Extracted data entries:
:::

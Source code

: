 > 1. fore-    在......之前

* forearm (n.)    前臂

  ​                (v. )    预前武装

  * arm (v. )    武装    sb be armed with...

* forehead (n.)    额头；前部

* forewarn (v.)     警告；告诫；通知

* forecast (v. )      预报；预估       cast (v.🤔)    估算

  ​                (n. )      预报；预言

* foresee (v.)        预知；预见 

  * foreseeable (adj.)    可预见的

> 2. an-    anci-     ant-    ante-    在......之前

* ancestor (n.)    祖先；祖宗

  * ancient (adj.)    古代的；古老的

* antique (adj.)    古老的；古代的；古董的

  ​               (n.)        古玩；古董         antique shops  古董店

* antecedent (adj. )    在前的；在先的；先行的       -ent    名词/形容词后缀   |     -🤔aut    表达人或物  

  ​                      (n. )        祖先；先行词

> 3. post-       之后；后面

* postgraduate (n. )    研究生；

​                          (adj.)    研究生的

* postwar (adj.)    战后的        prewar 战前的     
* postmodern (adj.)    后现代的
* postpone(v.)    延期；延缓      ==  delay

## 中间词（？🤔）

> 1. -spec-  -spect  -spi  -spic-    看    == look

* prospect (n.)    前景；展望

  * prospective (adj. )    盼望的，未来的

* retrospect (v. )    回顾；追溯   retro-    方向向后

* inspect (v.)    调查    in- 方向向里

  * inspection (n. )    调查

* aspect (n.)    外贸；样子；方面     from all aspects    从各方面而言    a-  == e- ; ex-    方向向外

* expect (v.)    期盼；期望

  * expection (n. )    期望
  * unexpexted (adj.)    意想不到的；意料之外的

:::

● EXERCISE:
Count the lines above in which the word "antique" appears, then state only that count.

● ANSWER TO THE EXERCISE:
2